= Beginning of Section =
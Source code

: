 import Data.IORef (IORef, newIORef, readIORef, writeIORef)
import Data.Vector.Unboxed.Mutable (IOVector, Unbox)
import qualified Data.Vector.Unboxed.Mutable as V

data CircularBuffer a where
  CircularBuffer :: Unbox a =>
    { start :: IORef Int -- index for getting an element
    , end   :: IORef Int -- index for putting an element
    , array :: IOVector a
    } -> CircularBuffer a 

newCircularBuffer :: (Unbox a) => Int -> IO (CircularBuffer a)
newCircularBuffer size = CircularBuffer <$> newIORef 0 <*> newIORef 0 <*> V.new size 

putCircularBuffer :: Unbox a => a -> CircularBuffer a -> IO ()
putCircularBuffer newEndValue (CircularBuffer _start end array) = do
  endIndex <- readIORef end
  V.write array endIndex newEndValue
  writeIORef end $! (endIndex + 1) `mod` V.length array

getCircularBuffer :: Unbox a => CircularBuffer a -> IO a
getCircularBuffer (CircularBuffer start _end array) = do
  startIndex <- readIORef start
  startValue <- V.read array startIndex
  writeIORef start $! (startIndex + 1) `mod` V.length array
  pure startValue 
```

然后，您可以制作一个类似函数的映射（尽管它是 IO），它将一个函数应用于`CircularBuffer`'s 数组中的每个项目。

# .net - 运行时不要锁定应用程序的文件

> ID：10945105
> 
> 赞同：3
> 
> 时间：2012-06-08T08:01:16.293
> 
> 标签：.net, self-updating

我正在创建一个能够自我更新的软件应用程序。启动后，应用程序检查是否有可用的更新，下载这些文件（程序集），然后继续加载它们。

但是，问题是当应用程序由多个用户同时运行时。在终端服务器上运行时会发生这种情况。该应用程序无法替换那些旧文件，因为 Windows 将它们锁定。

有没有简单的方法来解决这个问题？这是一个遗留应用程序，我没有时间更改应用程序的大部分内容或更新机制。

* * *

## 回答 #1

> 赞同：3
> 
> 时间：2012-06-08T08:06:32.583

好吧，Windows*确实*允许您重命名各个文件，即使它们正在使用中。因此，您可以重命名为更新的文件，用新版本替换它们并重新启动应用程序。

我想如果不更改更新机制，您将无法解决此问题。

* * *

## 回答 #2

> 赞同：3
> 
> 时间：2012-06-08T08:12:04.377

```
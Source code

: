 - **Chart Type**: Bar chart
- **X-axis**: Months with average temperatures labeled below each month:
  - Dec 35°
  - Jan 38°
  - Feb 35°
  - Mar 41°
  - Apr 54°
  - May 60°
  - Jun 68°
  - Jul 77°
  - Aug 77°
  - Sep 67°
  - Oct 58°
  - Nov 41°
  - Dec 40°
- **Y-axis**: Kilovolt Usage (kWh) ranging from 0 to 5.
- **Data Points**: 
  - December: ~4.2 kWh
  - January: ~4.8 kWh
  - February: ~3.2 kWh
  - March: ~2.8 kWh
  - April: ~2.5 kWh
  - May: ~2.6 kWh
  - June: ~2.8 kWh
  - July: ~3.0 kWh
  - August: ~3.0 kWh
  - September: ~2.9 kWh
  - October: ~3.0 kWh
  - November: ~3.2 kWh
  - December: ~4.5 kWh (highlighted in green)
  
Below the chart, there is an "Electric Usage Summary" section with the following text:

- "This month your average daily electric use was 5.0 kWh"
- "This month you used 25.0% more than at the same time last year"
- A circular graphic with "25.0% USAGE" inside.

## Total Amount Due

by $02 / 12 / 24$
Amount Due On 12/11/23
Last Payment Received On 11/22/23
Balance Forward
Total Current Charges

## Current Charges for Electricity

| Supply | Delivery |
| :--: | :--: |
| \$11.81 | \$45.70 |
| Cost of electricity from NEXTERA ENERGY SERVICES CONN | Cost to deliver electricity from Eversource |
= End of Section =
**Exercise:** Find the line with "Total Current Charges" in the listing. Reproduce it and all the lines after it, exactly, through the last line.

**Response:**
Total Current Charges

## Current Charges for Electricity

| Supply | Delivery |
| :--: | :--: |
| \$11.81 | \$45.70 |
| Cost of electricity from NEXTERA ENERGY SERVICES CONN | Cost to deliver electricity from Eversource |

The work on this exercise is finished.